"This is absurd!" cried the aggravated Mr. Robinson. "Do you mean to tell me——"

Garrison cut in upon him with genuine warmth. He was fencing blindly in Dorothy's behalf, and instinct was guiding him with remarkable precision.

"I should think you might understand," he said, "that once in a while a young woman, with a natural desire to be esteemed for herself alone, might purposely avoid all mention both of her relatives and prospects."

"We've all heard about these marriages for love," sneered Dorothy's uncle. "Where did you suppose she got this house?"

Garrison grew bolder as he felt a certain confidence that so far he had made no particular blunders. His knowledge of the value of half a truth, or even the truth entire, was intuitive.

"I have never been in this house before tonight," he said. "Our 'honeymoon,' as you called it earlier, has, as you know, been brief, and none of it was spent beneath this roof."

"Then how did you know where to come?" demanded Mr. Robinson.

"Dorothy supplied me the address," answered Garrison. "It is not uncommon, I believe, for husband and wife to correspond."

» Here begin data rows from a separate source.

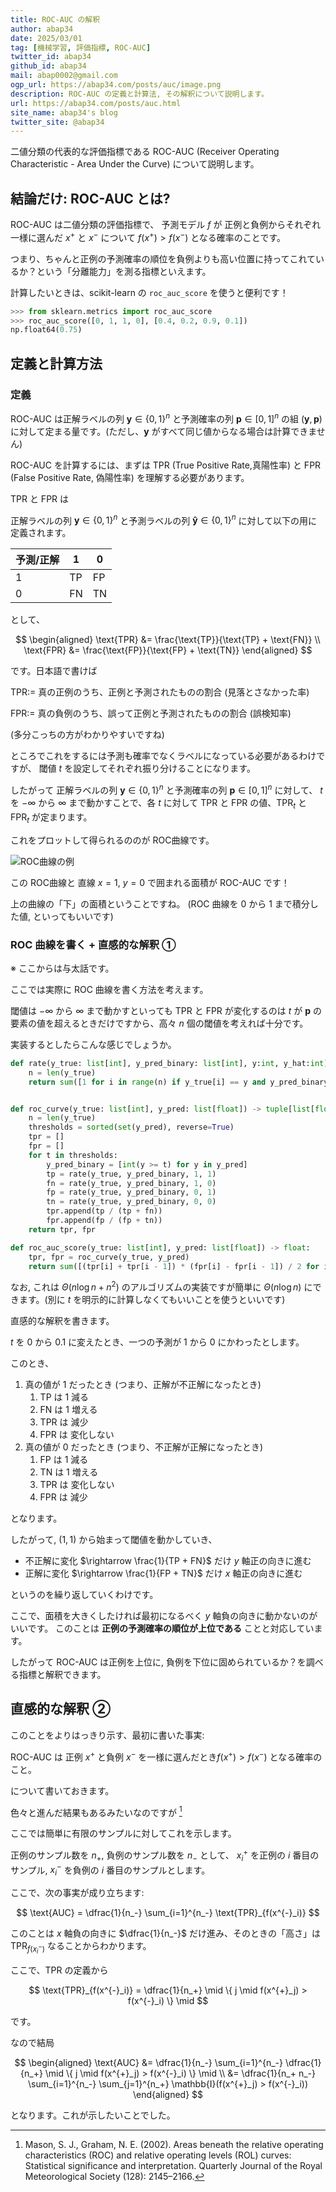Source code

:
 ```yaml
---
title: ROC-AUC の解釈
author: abap34
date: 2025/03/01
tag: [機械学習, 評価指標, ROC-AUC]
twitter_id: abap34
github_id: abap34
mail: abap0002@gmail.com
ogp_url: https://abap34.com/posts/auc/image.png
description: ROC-AUC の定義と計算法, その解釈について説明します。
url: https://abap34.com/posts/auc.html
site_name: abap34's blog
twitter_site: @abap34
---
```



二値分類の代表的な評価指標である
ROC-AUC (Receiver Operating Characteristic - Area Under the Curve) 
について説明します。

## 結論だけ: ROC-AUC とは?

ROC-AUC は二値分類の評価指標で、
予測モデル $f$ が 正例と負例からそれぞれ一様に選んだ $x^{+}$ と $x^{-}$ について $f(x^{+}) > f(x^{-})$ となる確率のことです。 


つまり、ちゃんと正例の予測確率の順位を負例よりも高い位置に持ってこれているか？という「分離能力」を測る指標といえます。


計算したいときは、scikit-learn の `roc_auc_score` を使うと便利です！

```python
>>> from sklearn.metrics import roc_auc_score
>>> roc_auc_score([0, 1, 1, 0], [0.4, 0.2, 0.9, 0.1]) 
np.float64(0.75)
```


## 定義と計算方法

### 定義

ROC-AUC は正解ラベルの列 $\mathbf{y} \in \{0, 1\}^n$ と予測確率の列 $\mathbf{p} \in [0, 1]^n$ の組 $(\mathbf{y}, \mathbf{p})$ に対して定まる量です。(ただし、$\mathbf{y}$ がすべて同じ値からなる場合は計算できません)


ROC-AUC を計算するには、まずは TPR (True Positive Rate,真陽性率) と FPR (False Positive Rate, 偽陽性率) を理解する必要があります。

TPR と FPR は

正解ラベルの列 $\mathbf{y} \in \{0, 1\}^n$ と予測ラベルの列 $\mathbf{\hat{y}} \in \{0, 1\}^n$ に対して以下の用に定義されます。

| 予測/正解 | 1 | 0 |
| --- | --- | --- |
| 1 | TP | FP |
| 0 | FN | TN |

として、

$$
\begin{aligned}
\text{TPR} &= \frac{\text{TP}}{\text{TP} + \text{FN}} \\
\text{FPR} &= \frac{\text{FP}}{\text{FP} + \text{TN}}
\end{aligned}
$$

です。日本語で書けば


$\text{TPR} :=$ 真の正例のうち、正例と予測されたものの割合 (見落とさなかった率)

$\text{FPR} :=$ 真の負例のうち、誤って正例と予測されたものの割合 (誤検知率)


(多分こっちの方がわかりやすいですね)


ところでこれをするには予測も確率でなくラベルになっている必要があるわけですが、
閾値 $t$ を設定してそれぞれ振り分けることになります。

したがって 正解ラベルの列 $\mathbf{y} \in \{0, 1\}^n$ と予測確率の列 $\mathbf{p} \in [0, 1]^n$ に対して、
$t$ を $-\infty$ から $\infty$ まで動かすことで、各 $t$ に対して TPR と FPR の値、$\text{TPR}_t$ と $\text{FPR}_t$ が定まります。


これをプロットして得られるののが ROC曲線です。

![ROC曲線の例](auc/image.png)

この ROC曲線と 直線 $x = 1$, $y = 0$ で囲まれる面積が ROC-AUC です！

上の曲線の「下」の面積ということですね。
(ROC 曲線を 0 から 1 まで積分した値, といってもいいです)

### ROC 曲線を書く + 直感的な解釈 ①

※ ここからは与太話です。

ここでは実際に ROC 曲線を書く方法を考えます。


閾値は $-\infty$ から $\infty$ まで動かすといっても $\text{TPR}$ と $\text{FPR}$ が変化するのは $t$ が $\mathbf{p}$ の要素の値を超えるときだけですから、高々 $n$ 個の閾値を考えれば十分です。


実装するとしたらこんな感じでしょうか。

```python
def rate(y_true: list[int], y_pred_binary: list[int], y:int, y_hat:int) -> float:
    n = len(y_true)
    return sum([1 for i in range(n) if y_true[i] == y and y_pred_binary[i] == y_hat]) / n


def roc_curve(y_true: list[int], y_pred: list[float]) -> tuple[list[float], list[float]]:
    n = len(y_true)
    thresholds = sorted(set(y_pred), reverse=True)
    tpr = []
    fpr = []
    for t in thresholds:
        y_pred_binary = [int(y >= t) for y in y_pred]
        tp = rate(y_true, y_pred_binary, 1, 1)
        fn = rate(y_true, y_pred_binary, 1, 0)
        fp = rate(y_true, y_pred_binary, 0, 1)
        tn = rate(y_true, y_pred_binary, 0, 0)
        tpr.append(tp / (tp + fn))
        fpr.append(fp / (fp + tn))
    return tpr, fpr

def roc_auc_score(y_true: list[int], y_pred: list[float]) -> float:
    tpr, fpr = roc_curve(y_true, y_pred)
    return sum([(tpr[i] + tpr[i - 1]) * (fpr[i] - fpr[i - 1]) / 2 for i in range(1, len(tpr))]) 
```

なお, これは $\Theta(n \log n + n^2)$ のアルゴリズムの実装ですが簡単に $\Theta(n \log n)$ にできます。(別に $t$ を明示的に計算しなくてもいいことを使うといいです)


直感的な解釈を書きます。


$t$ を $0$ から $0.1$ に変えたとき、一つの予測が
$1$ から $0$ にかわったとします。

このとき、

1. 真の値が $1$ だったとき (つまり、正解が不正解になったとき)
   1. $\text{TP}$ は 1 減る
   2. $\text{FN}$ は 1 増える
   3. $\text{TPR}$ は 減少
   4. $\text{FPR}$ は 変化しない
2. 真の値が $0$ だったとき (つまり、不正解が正解になったとき)
   1. $\text{FP}$ は 1 減る
   2. $\text{TN}$ は 1 増える
   3. $\text{TPR}$ は 変化しない
   4. $\text{FPR}$ は 減少


となります。

したがって, $(1, 1)$ から始まって閾値を動かしていき、


- 不正解に変化  $\rightarrow \frac{1}{TP + FN}$ だけ $y$ 軸正の向きに進む
- 正解に変化 $\rightarrow \frac{1}{FP + TN}$ だけ $x$ 軸正の向きに進む


というのを繰り返していくわけです。

ここで、面積を大きくしたければ最初になるべく $y$ 軸負の向きに動かないのがいいです。
このことは **正例の予測確率の順位が上位である** ことと対応しています。


したがって ROC-AUC は正例を上位に, 負例を下位に固められているか？を調べる指標と解釈できます。

## 直感的な解釈 ②

このことをよりはっきり示す、最初に書いた事実:


ROC-AUC は 正例 $x^{+}$ と負例 $x^{-}$ を一様に選んだとき$f(x^{+}) > f(x^{-})$ となる確率のこと。


について書いておきます。

色々と進んだ結果もあるみたいなのですが [^1]

ここでは簡単に有限のサンプルに対してこれを示します。

正例のサンプル数を $n_+$, 負例のサンプル数を $n_-$ として、
$x_i^{+}$ を正例の $i$ 番目のサンプル, $x_i^{-}$ を負例の $i$ 番目のサンプルとします。

ここで、次の事実が成り立ちます:

$$
\text{AUC} = \dfrac{1}{n_-} \sum_{i=1}^{n_-} \text{TPR}_{f(x^{-}_i)}
$$

このことは $x$ 軸負の向きに $\dfrac{1}{n_-}$  だけ進み、そのときの「高さ」は $\text{TPR}_{f(x^{-}_i)}$  なることからわかります。

ここで、$\text{TPR}$ の定義から

$$
\text{TPR}_{f(x^{-}_i)} = \dfrac{1}{n_+} \mid \{ j \mid f(x^{+}_j) > f(x^{-}_i) \} \mid
$$

です。

なので結局

$$
\begin{aligned}
\text{AUC} &= \dfrac{1}{n_-} \sum_{i=1}^{n_-} \dfrac{1}{n_+} \mid \{ j \mid f(x^{+}_j) > f(x^{-}_i) \} \mid \\
&= \dfrac{1}{n_+ n_-} \sum_{i=1}^{n_-} \sum_{j=1}^{n_+} \mathbb{I}(f(x^{+}_j) > f(x^{-}_i))
\end{aligned}
$$

となります。これが示したいことでした。

[^1]: Mason, S. J., Graham, N. E. (2002). Areas beneath the relative operating characteristics (ROC) and relative operating levels (ROL) curves: Statistical significance and interpretation. Quarterly Journal of the Royal Meteorological Society (128): 2145–2166.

"Well, here we are, and here we'll stay," said Mr. Robinson, "till the will and all the business is settled. Perhaps you'll say you didn't even know there was a will."

Garrison was beginning to see light, dimly. What it was that lay behind Dorothy's intentions and her scheme he could not know; he was only aware that to-night, stealing a glance at her sweet but worried face, and realizing faintly that she was greatly beset with troubles, his whole heart entered the conflict, willingly, to help her through to the end.